I have been writing and posting on this blog since 2008, and for two years before that elsewhere. Even prior to that, in my younger incarnation as a writer, my work appeared in a few dozen journals.I thought it might be time to make up this list of the sixteen of my own poems that I am most proud of and pleased with. I'll list them in ascending order, with some thoughts about each one and a link to the full poem. (Clicking will open the poem in a new window.) I hope you enjoy them.
16. Beeville (2/21/09) Always, I have liked to write prose poems that tell stories. In this poem, I have combined my love of small Midwestern towns, girls' and women's sports, and storytelling.
15. Lady Franklin Bay (2/7/11) I have written several poems about Arctic explorers and on far northern themes. Most of them are longer story poems, but this one is short, and uses the Greely expedition into the Canadian Arctic in 1881-1884 as a metaphor.
14. An American Girl In The IRA (1/25/16) I made a trip abroad in 2009 and had a horrible experience which left me with a jaundiced eye for all things English. I combined that with my penchant for creating outsider characters, and the result was this.
13. Decompensation (12/3/10) Sometimes I know right away that something I've written is good, and then other times--like with this poem--I don't. Over time, though, I liked this one more and more. Decompensation is a medical term denoting the breakdown of a system that had been working but which breaks down due to stress. Thus, my homeless lady trying to hang on to something good in spite of everything.
12. Vantului (11/24/11) Pestera Vantului is a wind cave in Romania. Those of you who read my stuff know that have an unexplained fondness for things eastern European. This poem uses the wind caves to talk about a feeling of approaching mortality.
11. The Witch In Springtime (5/4/10) I was going through a dry spell with my writing and had experienced some relationship disappointments, so I wrote this poem about a Witch who's lost her powers.She is feisty, though, and the fact that the poem title denotes "springtime" probably says that her struggles with ice and winter detritus is temporary.
10. No Matter (4/12/16) I posted this under the title "Singer & Song", which I later changed to "No Matter" when I included it in my book Catechism For A Girl On Fire. It's just a love poem that says, no matter what, I will be there.
9. The Hill is Closer To Heaven (2007?) Although I posted this poem to my blog in May of 2008, it is older than that. I wrote it in 2006 or 2007. It's a very simple love poem, but it remains a special favorite of mine. The person I wrote it for seemed naturally good to me, "closer to Heaven." I still think she is.
8. While Pouring Coffee (5/3/15) I would be remiss if I didn't include a flash 55 poem. It's more than that, though. When I was younger, I went out into the world. Now that I am older, I find that it more often comes to me. Oddly, I don't think that's what I was after when I wrote it, and it has been edited a bit from its original version--improved, I think.
7. Fire (7/15/10) This was a reminiscence, about something that happened when I was young.
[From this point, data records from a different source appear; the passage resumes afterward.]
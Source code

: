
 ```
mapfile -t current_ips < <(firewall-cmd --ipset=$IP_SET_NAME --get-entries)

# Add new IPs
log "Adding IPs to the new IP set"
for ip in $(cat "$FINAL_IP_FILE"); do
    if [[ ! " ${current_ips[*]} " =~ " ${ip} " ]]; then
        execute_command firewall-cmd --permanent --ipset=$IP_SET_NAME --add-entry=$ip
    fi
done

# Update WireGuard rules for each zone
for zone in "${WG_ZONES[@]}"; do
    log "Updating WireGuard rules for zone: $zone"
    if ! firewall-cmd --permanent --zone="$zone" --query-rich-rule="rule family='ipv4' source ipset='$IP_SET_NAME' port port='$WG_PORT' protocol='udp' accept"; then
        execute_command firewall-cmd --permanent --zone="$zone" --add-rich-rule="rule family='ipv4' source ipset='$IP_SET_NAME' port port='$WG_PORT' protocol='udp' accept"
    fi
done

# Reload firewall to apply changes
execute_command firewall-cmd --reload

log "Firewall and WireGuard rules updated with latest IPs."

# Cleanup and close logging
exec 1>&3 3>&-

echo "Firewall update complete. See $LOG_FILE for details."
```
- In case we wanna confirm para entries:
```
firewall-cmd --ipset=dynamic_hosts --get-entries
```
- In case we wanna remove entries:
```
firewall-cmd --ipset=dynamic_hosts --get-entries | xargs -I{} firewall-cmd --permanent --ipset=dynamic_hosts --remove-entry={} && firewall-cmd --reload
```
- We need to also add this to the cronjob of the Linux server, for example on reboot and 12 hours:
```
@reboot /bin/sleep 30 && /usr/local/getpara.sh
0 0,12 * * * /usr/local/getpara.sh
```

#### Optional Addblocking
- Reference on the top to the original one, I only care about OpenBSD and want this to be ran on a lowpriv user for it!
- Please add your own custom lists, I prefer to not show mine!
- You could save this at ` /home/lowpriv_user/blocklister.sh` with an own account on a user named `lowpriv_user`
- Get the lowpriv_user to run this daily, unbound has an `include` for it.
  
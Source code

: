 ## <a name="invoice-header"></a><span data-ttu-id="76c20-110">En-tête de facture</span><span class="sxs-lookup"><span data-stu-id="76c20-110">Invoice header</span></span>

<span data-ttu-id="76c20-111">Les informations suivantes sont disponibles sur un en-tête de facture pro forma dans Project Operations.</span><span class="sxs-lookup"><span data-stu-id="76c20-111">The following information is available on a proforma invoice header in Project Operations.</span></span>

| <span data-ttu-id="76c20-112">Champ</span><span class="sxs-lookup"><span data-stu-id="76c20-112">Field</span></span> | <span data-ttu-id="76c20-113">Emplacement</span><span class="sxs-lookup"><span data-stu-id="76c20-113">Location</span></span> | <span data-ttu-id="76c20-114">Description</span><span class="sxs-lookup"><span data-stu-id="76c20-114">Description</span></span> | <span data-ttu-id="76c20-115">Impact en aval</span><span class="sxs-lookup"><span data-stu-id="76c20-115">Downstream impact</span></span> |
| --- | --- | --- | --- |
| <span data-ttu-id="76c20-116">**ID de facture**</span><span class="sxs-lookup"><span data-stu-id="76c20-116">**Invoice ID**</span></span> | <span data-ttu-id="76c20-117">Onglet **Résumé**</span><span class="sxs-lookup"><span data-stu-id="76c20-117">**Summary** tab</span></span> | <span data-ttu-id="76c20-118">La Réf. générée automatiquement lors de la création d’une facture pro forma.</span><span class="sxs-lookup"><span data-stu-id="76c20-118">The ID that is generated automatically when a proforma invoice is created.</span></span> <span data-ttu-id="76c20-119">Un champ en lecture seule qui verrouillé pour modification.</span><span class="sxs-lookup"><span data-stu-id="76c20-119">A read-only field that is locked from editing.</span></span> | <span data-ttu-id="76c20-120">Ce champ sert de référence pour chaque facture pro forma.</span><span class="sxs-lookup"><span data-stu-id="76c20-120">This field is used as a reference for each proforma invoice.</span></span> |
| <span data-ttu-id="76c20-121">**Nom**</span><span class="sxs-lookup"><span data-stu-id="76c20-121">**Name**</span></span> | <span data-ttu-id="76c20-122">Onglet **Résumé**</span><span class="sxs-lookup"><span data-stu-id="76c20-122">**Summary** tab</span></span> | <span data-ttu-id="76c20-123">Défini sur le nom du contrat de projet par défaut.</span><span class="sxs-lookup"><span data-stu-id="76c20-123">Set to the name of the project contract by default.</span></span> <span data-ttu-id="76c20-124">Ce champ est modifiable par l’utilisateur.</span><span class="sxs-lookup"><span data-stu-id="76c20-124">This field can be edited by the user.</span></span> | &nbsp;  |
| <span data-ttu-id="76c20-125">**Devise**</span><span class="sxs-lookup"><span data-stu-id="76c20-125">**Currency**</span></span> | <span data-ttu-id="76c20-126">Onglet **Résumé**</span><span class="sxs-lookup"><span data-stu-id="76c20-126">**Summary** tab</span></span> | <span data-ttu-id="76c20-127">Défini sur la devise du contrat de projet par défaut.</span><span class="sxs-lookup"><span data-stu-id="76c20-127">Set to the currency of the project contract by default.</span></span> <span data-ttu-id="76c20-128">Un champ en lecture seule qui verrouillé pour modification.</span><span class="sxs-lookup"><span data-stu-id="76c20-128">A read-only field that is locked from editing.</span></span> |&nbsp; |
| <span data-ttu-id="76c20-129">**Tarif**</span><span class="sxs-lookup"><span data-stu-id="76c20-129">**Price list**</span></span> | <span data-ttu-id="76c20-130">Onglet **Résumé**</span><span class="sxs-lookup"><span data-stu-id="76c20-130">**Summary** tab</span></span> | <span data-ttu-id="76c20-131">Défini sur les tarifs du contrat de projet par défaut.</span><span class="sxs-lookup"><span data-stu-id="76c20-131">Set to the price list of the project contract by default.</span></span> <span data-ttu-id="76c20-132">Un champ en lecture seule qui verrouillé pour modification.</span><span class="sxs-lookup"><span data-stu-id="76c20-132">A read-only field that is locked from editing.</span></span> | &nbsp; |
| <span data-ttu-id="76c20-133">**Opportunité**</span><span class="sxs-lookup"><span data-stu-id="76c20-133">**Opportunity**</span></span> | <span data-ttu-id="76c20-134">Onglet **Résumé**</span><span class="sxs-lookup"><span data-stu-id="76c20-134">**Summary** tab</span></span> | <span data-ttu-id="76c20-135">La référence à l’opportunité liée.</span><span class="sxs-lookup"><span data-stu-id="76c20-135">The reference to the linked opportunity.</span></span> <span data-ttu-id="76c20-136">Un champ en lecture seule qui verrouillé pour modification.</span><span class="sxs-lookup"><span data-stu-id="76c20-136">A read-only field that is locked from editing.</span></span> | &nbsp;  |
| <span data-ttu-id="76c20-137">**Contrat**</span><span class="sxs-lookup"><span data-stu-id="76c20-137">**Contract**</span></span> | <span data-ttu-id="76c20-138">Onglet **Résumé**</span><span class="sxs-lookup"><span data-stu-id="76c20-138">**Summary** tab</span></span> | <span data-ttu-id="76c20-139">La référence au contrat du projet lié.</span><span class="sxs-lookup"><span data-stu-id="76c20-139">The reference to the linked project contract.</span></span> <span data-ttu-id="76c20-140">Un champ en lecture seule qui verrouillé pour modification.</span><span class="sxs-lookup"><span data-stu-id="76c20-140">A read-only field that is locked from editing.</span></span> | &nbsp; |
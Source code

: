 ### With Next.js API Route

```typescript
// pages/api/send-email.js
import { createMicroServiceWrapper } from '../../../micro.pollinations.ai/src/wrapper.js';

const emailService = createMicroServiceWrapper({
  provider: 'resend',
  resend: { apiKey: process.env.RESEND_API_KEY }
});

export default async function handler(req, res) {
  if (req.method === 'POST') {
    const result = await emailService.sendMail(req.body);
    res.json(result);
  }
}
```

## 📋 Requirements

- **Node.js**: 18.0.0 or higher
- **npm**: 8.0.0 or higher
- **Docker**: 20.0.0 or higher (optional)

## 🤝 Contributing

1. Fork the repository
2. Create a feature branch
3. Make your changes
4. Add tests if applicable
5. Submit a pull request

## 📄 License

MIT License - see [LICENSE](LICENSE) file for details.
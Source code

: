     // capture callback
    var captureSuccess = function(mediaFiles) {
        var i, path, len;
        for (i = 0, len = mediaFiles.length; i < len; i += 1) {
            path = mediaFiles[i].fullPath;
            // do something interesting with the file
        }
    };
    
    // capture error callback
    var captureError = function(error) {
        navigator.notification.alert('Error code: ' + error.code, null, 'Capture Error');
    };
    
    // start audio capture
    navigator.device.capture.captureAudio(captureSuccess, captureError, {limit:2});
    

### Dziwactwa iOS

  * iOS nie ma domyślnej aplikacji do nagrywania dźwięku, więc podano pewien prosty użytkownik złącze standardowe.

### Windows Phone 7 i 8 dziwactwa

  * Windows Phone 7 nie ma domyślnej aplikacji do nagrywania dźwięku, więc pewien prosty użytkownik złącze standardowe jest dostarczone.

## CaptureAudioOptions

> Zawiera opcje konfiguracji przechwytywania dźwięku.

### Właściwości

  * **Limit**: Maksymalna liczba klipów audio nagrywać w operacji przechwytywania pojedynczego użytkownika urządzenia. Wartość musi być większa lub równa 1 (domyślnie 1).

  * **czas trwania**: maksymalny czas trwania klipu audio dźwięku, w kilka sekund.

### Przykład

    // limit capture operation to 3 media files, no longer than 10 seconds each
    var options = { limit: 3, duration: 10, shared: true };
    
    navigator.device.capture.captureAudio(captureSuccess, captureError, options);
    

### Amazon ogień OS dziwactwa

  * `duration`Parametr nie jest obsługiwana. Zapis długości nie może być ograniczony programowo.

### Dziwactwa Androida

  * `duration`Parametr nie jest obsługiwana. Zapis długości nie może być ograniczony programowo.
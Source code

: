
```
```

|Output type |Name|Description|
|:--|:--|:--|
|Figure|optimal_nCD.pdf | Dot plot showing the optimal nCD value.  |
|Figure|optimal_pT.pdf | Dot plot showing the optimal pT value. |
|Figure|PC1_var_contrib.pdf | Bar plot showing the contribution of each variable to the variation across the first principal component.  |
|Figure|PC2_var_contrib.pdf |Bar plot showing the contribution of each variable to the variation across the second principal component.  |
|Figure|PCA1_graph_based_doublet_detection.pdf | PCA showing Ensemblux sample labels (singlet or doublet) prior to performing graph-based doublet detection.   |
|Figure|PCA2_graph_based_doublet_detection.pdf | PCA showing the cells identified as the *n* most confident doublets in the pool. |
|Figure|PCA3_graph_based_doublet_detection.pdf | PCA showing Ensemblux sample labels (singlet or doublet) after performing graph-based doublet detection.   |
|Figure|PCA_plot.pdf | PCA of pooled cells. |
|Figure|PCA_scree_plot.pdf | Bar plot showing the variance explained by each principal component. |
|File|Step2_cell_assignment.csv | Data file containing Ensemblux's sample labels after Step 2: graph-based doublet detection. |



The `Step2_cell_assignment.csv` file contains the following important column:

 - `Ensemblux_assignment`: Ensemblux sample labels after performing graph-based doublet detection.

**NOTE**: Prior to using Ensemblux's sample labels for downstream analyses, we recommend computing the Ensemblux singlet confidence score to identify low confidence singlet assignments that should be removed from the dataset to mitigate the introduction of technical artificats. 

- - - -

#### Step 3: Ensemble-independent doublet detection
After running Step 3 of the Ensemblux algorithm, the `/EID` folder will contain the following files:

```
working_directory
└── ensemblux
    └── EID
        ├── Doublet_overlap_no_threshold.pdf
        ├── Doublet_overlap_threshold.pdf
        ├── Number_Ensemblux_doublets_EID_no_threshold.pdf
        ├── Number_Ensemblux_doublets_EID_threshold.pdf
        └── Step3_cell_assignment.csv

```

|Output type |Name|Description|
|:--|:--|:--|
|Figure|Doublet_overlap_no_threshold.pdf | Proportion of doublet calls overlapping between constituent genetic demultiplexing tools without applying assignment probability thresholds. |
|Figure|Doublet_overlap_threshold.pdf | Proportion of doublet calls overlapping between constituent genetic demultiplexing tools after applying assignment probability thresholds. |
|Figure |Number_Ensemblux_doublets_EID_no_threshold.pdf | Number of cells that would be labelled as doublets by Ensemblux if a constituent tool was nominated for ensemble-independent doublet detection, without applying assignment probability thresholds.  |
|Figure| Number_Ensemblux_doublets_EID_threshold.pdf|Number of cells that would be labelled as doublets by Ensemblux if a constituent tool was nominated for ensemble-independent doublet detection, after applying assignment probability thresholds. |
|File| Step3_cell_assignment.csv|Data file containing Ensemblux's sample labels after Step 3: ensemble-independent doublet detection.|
We didn't actually crash into a tree; we miraculously stopped about an inch short of it. We did have to call a tow truck.
6. Rose (12/12/15) I think that this is the best rhyming poem that I have ever written. I was thinking about the death of a very young child.
5. Heaven (6/30/14) I find that the love poems (of my own) that I like the best over time are the easy breezy ones more than the overwrought ones. Though we like to say we're going to feel a certain way, or do a certain thing in the future, really who knows? All we can do is love today and head in a direction that feels right.
4. The Cherub Of Pierzanie Prison (6/21/14) "Pierzanie" is a Romanian word for "perdition." I stole the idea of the cherub from a remaindered novel called "The Building" by Thomas Glynn. He opens the novel by describing a cherub statue in a trash-strewn apartment building courtyard with an upside-down shopping cart draped over its head. I took that and ran with it. While the novel is blackly humorous, my poem is about needing love despite all the shit that rains down sometimes, and despite our own flaws.
3. Love Poem For K. (2/13/12) I'm very proud of this poem. Writing something complex, simply, is a hard thing to do, and this one time I think I got it absolutely right. Sometimes a thing or a person doesn't seem to fit in our lives and yet they keep on appearing as if to say that they do, after all.
2. God & Eros (6/2/11) I have tried many times to write about my childhood, but this poem is far and away the best of them, except for the one that follows. "Playing church, I lied" is one of my favorite lines I have ever put down. When one is denied one place, one looks elsewhere, and I did.